> _Work to be completed_
Please copy every line of the records below that holds the word "tightlist".

[Collection entries]
::::
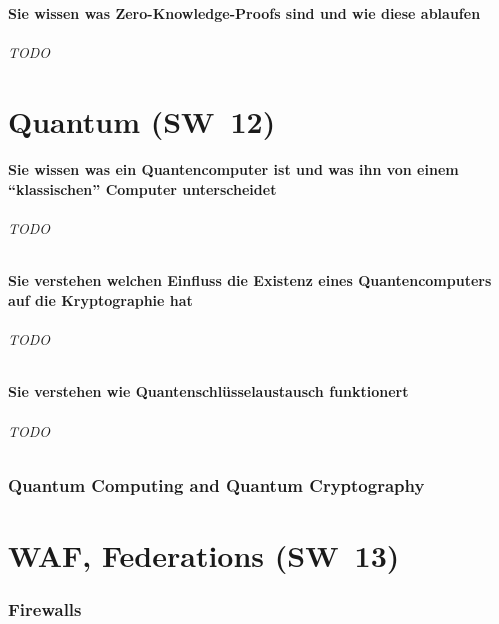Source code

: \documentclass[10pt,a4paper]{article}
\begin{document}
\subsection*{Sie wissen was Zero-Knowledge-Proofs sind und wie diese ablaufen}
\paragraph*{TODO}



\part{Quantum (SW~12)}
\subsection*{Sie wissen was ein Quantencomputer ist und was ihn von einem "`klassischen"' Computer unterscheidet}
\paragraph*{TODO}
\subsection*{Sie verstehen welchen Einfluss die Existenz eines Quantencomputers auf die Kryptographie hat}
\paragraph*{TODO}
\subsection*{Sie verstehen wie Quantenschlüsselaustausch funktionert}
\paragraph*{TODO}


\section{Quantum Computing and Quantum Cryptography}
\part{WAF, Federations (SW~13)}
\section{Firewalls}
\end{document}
::::
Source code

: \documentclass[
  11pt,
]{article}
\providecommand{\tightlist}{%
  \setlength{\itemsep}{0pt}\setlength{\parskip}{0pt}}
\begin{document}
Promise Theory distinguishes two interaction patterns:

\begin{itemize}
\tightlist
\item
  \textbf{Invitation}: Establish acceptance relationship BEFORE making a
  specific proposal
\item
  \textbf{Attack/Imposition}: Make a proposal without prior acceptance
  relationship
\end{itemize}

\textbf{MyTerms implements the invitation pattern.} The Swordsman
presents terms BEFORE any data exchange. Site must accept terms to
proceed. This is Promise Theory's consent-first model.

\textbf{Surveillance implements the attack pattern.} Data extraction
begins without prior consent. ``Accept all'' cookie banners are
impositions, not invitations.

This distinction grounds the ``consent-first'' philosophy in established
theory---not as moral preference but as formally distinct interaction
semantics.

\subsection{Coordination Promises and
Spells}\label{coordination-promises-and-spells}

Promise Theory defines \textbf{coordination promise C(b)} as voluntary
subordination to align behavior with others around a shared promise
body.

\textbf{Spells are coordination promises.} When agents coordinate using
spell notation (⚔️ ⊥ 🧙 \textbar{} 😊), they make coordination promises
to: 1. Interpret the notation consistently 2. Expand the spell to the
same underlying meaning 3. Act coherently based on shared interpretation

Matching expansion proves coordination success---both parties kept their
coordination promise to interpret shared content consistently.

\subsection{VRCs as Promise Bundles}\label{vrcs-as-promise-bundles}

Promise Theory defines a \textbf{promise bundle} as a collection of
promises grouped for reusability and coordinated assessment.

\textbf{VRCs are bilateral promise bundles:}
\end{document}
::::
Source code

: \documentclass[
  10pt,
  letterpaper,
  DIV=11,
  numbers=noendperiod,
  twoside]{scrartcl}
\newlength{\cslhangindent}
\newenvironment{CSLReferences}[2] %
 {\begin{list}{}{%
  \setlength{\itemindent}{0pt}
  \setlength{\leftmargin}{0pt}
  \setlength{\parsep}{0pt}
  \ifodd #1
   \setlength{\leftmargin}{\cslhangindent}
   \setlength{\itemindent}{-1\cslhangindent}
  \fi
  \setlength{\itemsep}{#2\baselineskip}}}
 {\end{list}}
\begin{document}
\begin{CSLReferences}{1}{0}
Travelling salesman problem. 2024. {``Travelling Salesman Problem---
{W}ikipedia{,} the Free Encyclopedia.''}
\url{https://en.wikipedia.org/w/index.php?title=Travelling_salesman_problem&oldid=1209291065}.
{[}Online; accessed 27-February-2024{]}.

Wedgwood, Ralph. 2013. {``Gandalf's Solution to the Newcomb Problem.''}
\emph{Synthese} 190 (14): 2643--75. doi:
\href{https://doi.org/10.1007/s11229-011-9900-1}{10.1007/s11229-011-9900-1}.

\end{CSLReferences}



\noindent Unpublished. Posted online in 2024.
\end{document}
::::
> _Response area_
\providecommand{\tightlist}{%
\tightlist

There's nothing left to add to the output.